> MATERIALS PROVIDED:
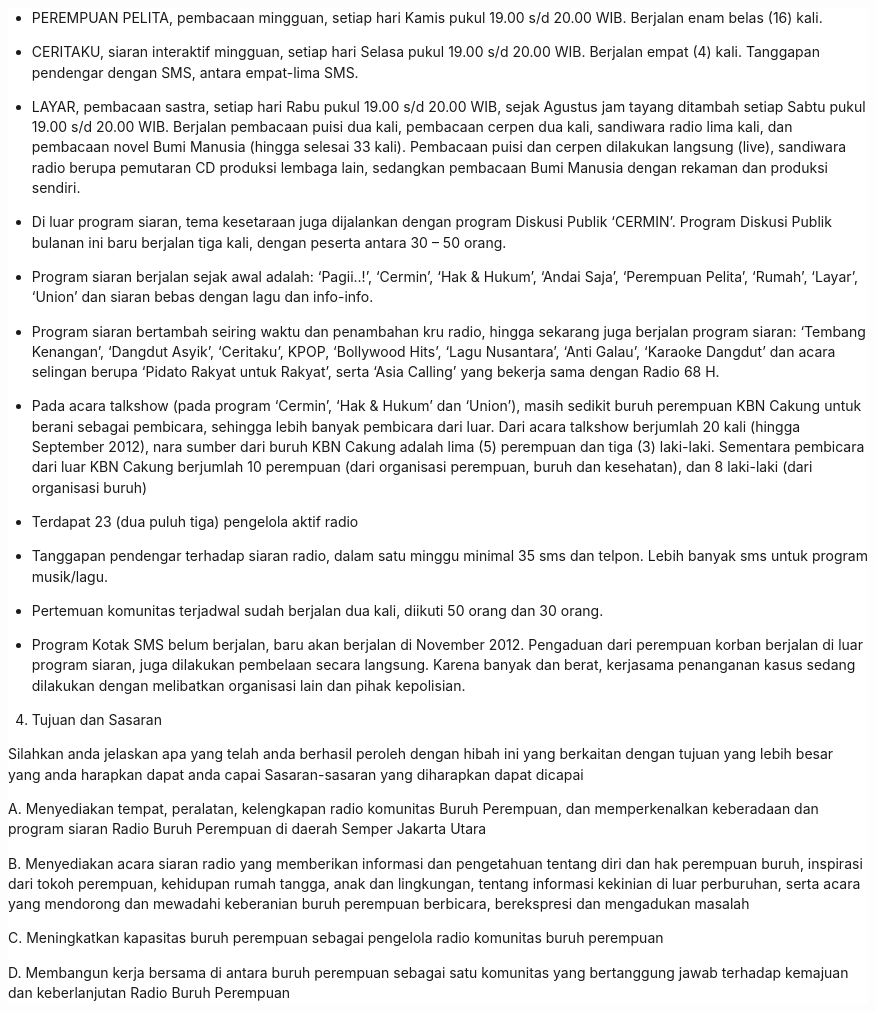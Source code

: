    * PEREMPUAN PELITA, pembacaan mingguan, setiap hari Kamis pukul 19.00 s/d 20.00 WIB. Berjalan enam belas (16) kali.

   * CERITAKU, siaran interaktif mingguan, setiap hari Selasa pukul 19.00 s/d 20.00 WIB. Berjalan empat (4) kali. Tanggapan pendengar dengan SMS, antara empat-lima SMS.

   * LAYAR, pembacaan sastra, setiap hari Rabu pukul 19.00 s/d 20.00 WIB, sejak Agustus jam tayang ditambah setiap Sabtu pukul 19.00 s/d 20.00 WIB. Berjalan pembacaan puisi dua kali, pembacaan cerpen dua kali, sandiwara radio lima kali, dan pembacaan novel Bumi Manusia (hingga selesai 33 kali). Pembacaan puisi dan cerpen dilakukan langsung (live), sandiwara radio berupa pemutaran CD produksi lembaga lain, sedangkan pembacaan Bumi Manusia dengan rekaman dan produksi sendiri.

  * Di luar program siaran, tema kesetaraan juga dijalankan dengan program Diskusi Publik ‘CERMIN’. Program Diskusi Publik bulanan ini baru berjalan tiga kali, dengan peserta antara 30 – 50 orang.

  * Program siaran berjalan sejak awal adalah: ‘Pagii..!’, ‘Cermin’, ‘Hak & Hukum’, ‘Andai Saja’, ‘Perempuan Pelita’, ‘Rumah’, ‘Layar’, ‘Union’ dan siaran bebas dengan lagu dan info-info.
  
  * Program siaran bertambah seiring waktu dan penambahan kru radio, hingga sekarang juga berjalan program siaran: ‘Tembang Kenangan’, ‘Dangdut Asyik’, ‘Ceritaku’, KPOP, ‘Bollywood Hits’, ‘Lagu Nusantara’, ‘Anti Galau’, ‘Karaoke Dangdut’ dan acara selingan berupa ‘Pidato Rakyat untuk Rakyat’, serta ‘Asia Calling’ yang bekerja sama dengan Radio 68 H.

  * Pada acara talkshow (pada program ‘Cermin’, ‘Hak & Hukum’ dan ‘Union’), masih sedikit buruh perempuan KBN Cakung untuk berani sebagai pembicara, sehingga lebih banyak pembicara dari luar. Dari acara talkshow berjumlah 20 kali (hingga September 2012), nara sumber dari buruh KBN Cakung adalah lima (5) perempuan dan tiga (3) laki-laki. Sementara pembicara dari luar KBN Cakung berjumlah 10 perempuan (dari organisasi perempuan, buruh dan kesehatan), dan 8 laki-laki (dari organisasi buruh)

  * Terdapat 23 (dua puluh tiga) pengelola aktif radio

  * Tanggapan pendengar terhadap siaran radio, dalam satu minggu minimal 35 sms dan telpon. Lebih banyak sms untuk program musik/lagu.

  * Pertemuan komunitas terjadwal sudah berjalan dua kali, diikuti 50 orang dan 30 orang.

  * Program Kotak SMS belum berjalan, baru akan berjalan di November 2012. Pengaduan dari perempuan korban berjalan di luar program siaran, juga dilakukan pembelaan secara langsung. Karena banyak dan berat, kerjasama penanganan kasus sedang dilakukan dengan melibatkan organisasi lain dan pihak kepolisian.

4. Tujuan dan Sasaran

Silahkan anda jelaskan apa yang telah anda berhasil peroleh dengan hibah ini yang berkaitan dengan tujuan yang lebih besar yang anda harapkan dapat anda capai Sasaran-sasaran yang diharapkan dapat dicapai

  A. Menyediakan tempat, peralatan, kelengkapan radio komunitas Buruh Perempuan, dan memperkenalkan keberadaan dan program siaran Radio Buruh Perempuan di daerah Semper Jakarta Utara

  B. Menyediakan acara siaran radio yang memberikan informasi dan pengetahuan tentang diri dan hak perempuan buruh, inspirasi dari tokoh perempuan, kehidupan rumah tangga, anak dan lingkungan, tentang informasi kekinian di luar perburuhan, serta acara yang mendorong dan mewadahi keberanian buruh perempuan berbicara, berekspresi dan mengadukan masalah

  C. Meningkatkan kapasitas buruh perempuan sebagai pengelola radio komunitas buruh perempuan

  D. Membangun kerja bersama di antara buruh perempuan sebagai satu komunitas yang bertanggung jawab terhadap kemajuan dan keberlanjutan Radio Buruh Perempuan
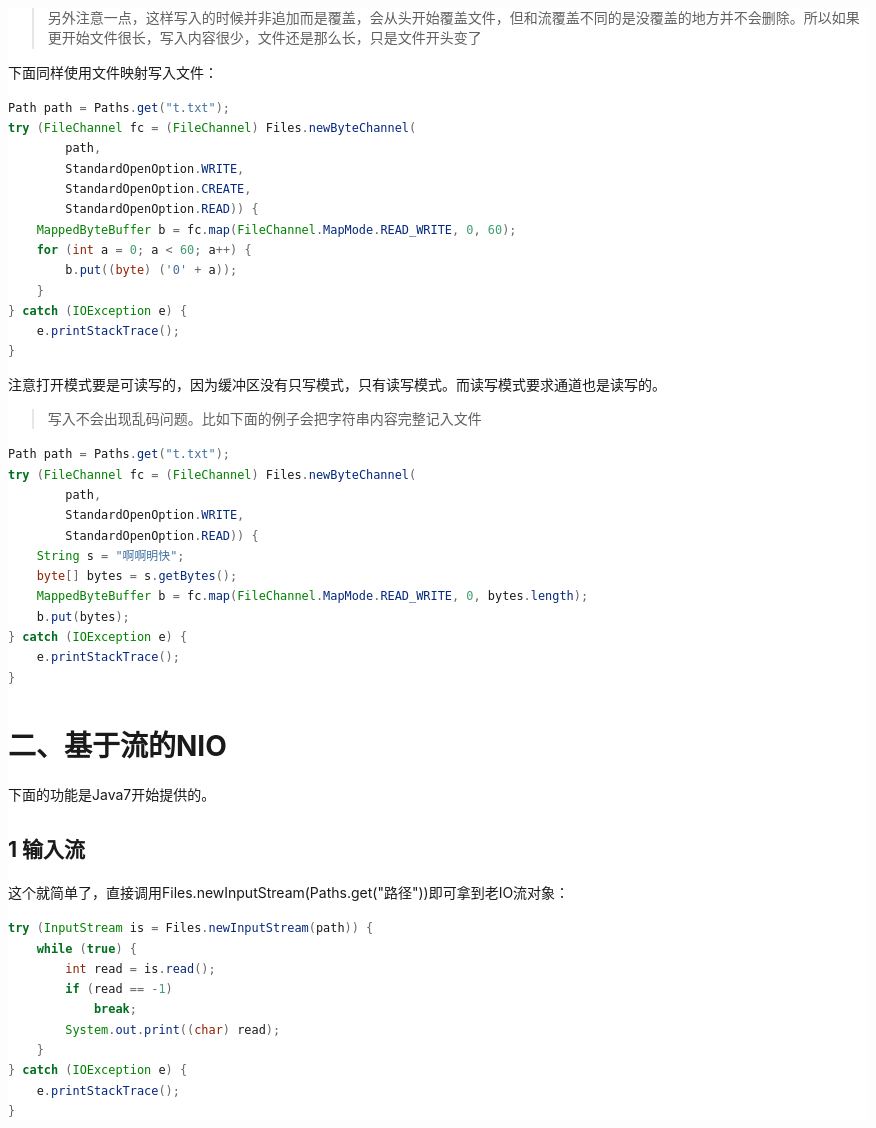 > 另外注意一点，这样写入的时候并非追加而是覆盖，会从头开始覆盖文件，但和流覆盖不同的是没覆盖的地方并不会删除。所以如果更开始文件很长，写入内容很少，文件还是那么长，只是文件开头变了

下面同样使用文件映射写入文件：
```java 
Path path = Paths.get("t.txt");
try (FileChannel fc = (FileChannel) Files.newByteChannel(
        path,
        StandardOpenOption.WRITE,
        StandardOpenOption.CREATE,
        StandardOpenOption.READ)) {
    MappedByteBuffer b = fc.map(FileChannel.MapMode.READ_WRITE, 0, 60);
    for (int a = 0; a < 60; a++) {
        b.put((byte) ('0' + a));
    }
} catch (IOException e) {
    e.printStackTrace();
}
```

注意打开模式要是可读写的，因为缓冲区没有只写模式，只有读写模式。而读写模式要求通道也是读写的。

> 写入不会出现乱码问题。比如下面的例子会把字符串内容完整记入文件

```java 
Path path = Paths.get("t.txt");
try (FileChannel fc = (FileChannel) Files.newByteChannel(
        path,
        StandardOpenOption.WRITE,
        StandardOpenOption.READ)) {
    String s = "啊啊明快";
    byte[] bytes = s.getBytes();
    MappedByteBuffer b = fc.map(FileChannel.MapMode.READ_WRITE, 0, bytes.length);
    b.put(bytes);
} catch (IOException e) {
    e.printStackTrace();
}
```

# 二、基于流的NIO

下面的功能是Java7开始提供的。
## 1 输入流
这个就简单了，直接调用Files.newInputStream(Paths.get("路径"))即可拿到老IO流对象：
```java
try (InputStream is = Files.newInputStream(path)) {
    while (true) {
        int read = is.read();
        if (read == -1)
            break;
        System.out.print((char) read);
    }
} catch (IOException e) {
    e.printStackTrace();
}
```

> DESCRIPTION OF THE TASK:
Would you transcribe all of the entries above exactly, minus the images?

> OUTPUT FOR THIS EXERCISE:
Source code

:    * PEREMPUAN PELITA, pembacaan mingguan, setiap hari Kamis pukul 19.00 s/d 20.00 WIB. Berjalan enam belas (16) kali.

   * CERITAKU, siaran interaktif mingguan, setiap hari Selasa pukul 19.00 s/d 20.00 WIB. Berjalan empat (4) kali. Tanggapan pendengar dengan SMS, antara empat-lima SMS.

   * LAYAR, pembacaan sastra, setiap hari Rabu pukul 19.00 s/d 20.00 WIB, sejak Agustus jam tayang ditambah setiap Sabtu pukul 19.00 s/d 20.00 WIB. Berjalan pembacaan puisi dua kali, pembacaan cerpen dua kali, sandiwara radio lima kali, dan pembacaan novel Bumi Manusia (hingga selesai 33 kali). Pembacaan puisi dan cerpen dilakukan langsung (live), sandiwara radio berupa pemutaran CD produksi lembaga lain, sedangkan pembacaan Bumi Manusia dengan rekaman dan produksi sendiri.

  * Di luar program siaran, tema kesetaraan juga dijalankan dengan program Diskusi Publik ‘CERMIN’. Program Diskusi Publik bulanan ini baru berjalan tiga kali, dengan peserta antara 30 – 50 orang.

  * Program siaran berjalan sejak awal adalah: ‘Pagii..!’, ‘Cermin’, ‘Hak & Hukum’, ‘Andai Saja’, ‘Perempuan Pelita’, ‘Rumah’, ‘Layar’, ‘Union’ dan siaran bebas dengan lagu dan info-info.
  
  * Program siaran bertambah seiring waktu dan penambahan kru radio, hingga sekarang juga berjalan program siaran: ‘Tembang Kenangan’, ‘Dangdut Asyik’, ‘Ceritaku’, KPOP, ‘Bollywood Hits’, ‘Lagu Nusantara’, ‘Anti Galau’, ‘Karaoke Dangdut’ dan acara selingan berupa ‘Pidato Rakyat untuk Rakyat’, serta ‘Asia Calling’ yang bekerja sama dengan Radio 68 H.

  * Pada acara talkshow (pada program ‘Cermin’, ‘Hak & Hukum’ dan ‘Union’), masih sedikit buruh perempuan KBN Cakung untuk berani sebagai pembicara, sehingga lebih banyak pembicara dari luar. Dari acara talkshow berjumlah 20 kali (hingga September 2012), nara sumber dari buruh KBN Cakung adalah lima (5) perempuan dan tiga (3) laki-laki. Sementara pembicara dari luar KBN Cakung berjumlah 10 perempuan (dari organisasi perempuan, buruh dan kesehatan), dan 8 laki-laki (dari organisasi buruh)

  * Terdapat 23 (dua puluh tiga) pengelola aktif radio

  * Tanggapan pendengar terhadap siaran radio, dalam satu minggu minimal 35 sms dan telpon. Lebih banyak sms untuk program musik/lagu.

  * Pertemuan komunitas terjadwal sudah berjalan dua kali, diikuti 50 orang dan 30 orang.

  * Program Kotak SMS belum berjalan, baru akan berjalan di November 2012. Pengaduan dari perempuan korban berjalan di luar program siaran, juga dilakukan pembelaan secara langsung. Karena banyak dan berat, kerjasama penanganan kasus sedang dilakukan dengan melibatkan organisasi lain dan pihak kepolisian.

4. Tujuan dan Sasaran

Silahkan anda jelaskan apa yang telah anda berhasil peroleh dengan hibah ini yang berkaitan dengan tujuan yang lebih besar yang anda harapkan dapat anda capai Sasaran-sasaran yang diharapkan dapat dicapai

  A. Menyediakan tempat, peralatan, kelengkapan radio komunitas Buruh Perempuan, dan memperkenalkan keberadaan dan program siaran Radio Buruh Perempuan di daerah Semper Jakarta Utara

  B. Menyediakan acara siaran radio yang memberikan informasi dan pengetahuan tentang diri dan hak perempuan buruh, inspirasi dari tokoh perempuan, kehidupan rumah tangga, anak dan lingkungan, tentang informasi kekinian di luar perburuhan, serta acara yang mendorong dan mewadahi keberanian buruh perempuan berbicara, berekspresi dan mengadukan masalah

  C. Meningkatkan kapasitas buruh perempuan sebagai pengelola radio komunitas buruh perempuan

  D. Membangun kerja bersama di antara buruh perempuan sebagai satu komunitas yang bertanggung jawab terhadap kemajuan dan keberlanjutan Radio Buruh Perempuan
 > 另外注意一点，这样写入的时候并非追加而是覆盖，会从头开始覆盖文件，但和流覆盖不同的是没覆盖的地方并不会删除。所以如果更开始文件很长，写入内容很少，文件还是那么长，只是文件开头变了

下面同样使用文件映射写入文件：
```java 
Path path = Paths.get("t.txt");
try (FileChannel fc = (FileChannel) Files.newByteChannel(
        path,
        StandardOpenOption.WRITE,
        StandardOpenOption.CREATE,
        StandardOpenOption.READ)) {
    MappedByteBuffer b = fc.map(FileChannel.MapMode.READ_WRITE, 0, 60);
    for (int a = 0; a < 60; a++) {
        b.put((byte) ('0' + a));
    }
} catch (IOException e) {
    e.printStackTrace();
}
```

注意打开模式要是可读写的，因为缓冲区没有只写模式，只有读写模式。而读写模式要求通道也是读写的。

> 写入不会出现乱码问题。比如下面的例子会把字符串内容完整记入文件

```java 
Path path = Paths.get("t.txt");
try (FileChannel fc = (FileChannel) Files.newByteChannel(
        path,
        StandardOpenOption.WRITE,
        StandardOpenOption.READ)) {
    String s = "啊啊明快";
    byte[] bytes = s.getBytes();
    MappedByteBuffer b = fc.map(FileChannel.MapMode.READ_WRITE, 0, bytes.length);
    b.put(bytes);
} catch (IOException e) {
    e.printStackTrace();
}
```

# 二、基于流的NIO

下面的功能是Java7开始提供的。
## 1 输入流
这个就简单了，直接调用Files.newInputStream(Paths.get("路径"))即可拿到老IO流对象：
```java
try (InputStream is = Files.newInputStream(path)) {
    while (true) {
        int read = is.read();
        if (read == -1)
            break;
        System.out.print((char) read);
    }
} catch (IOException e) {
    e.printStackTrace();
}
```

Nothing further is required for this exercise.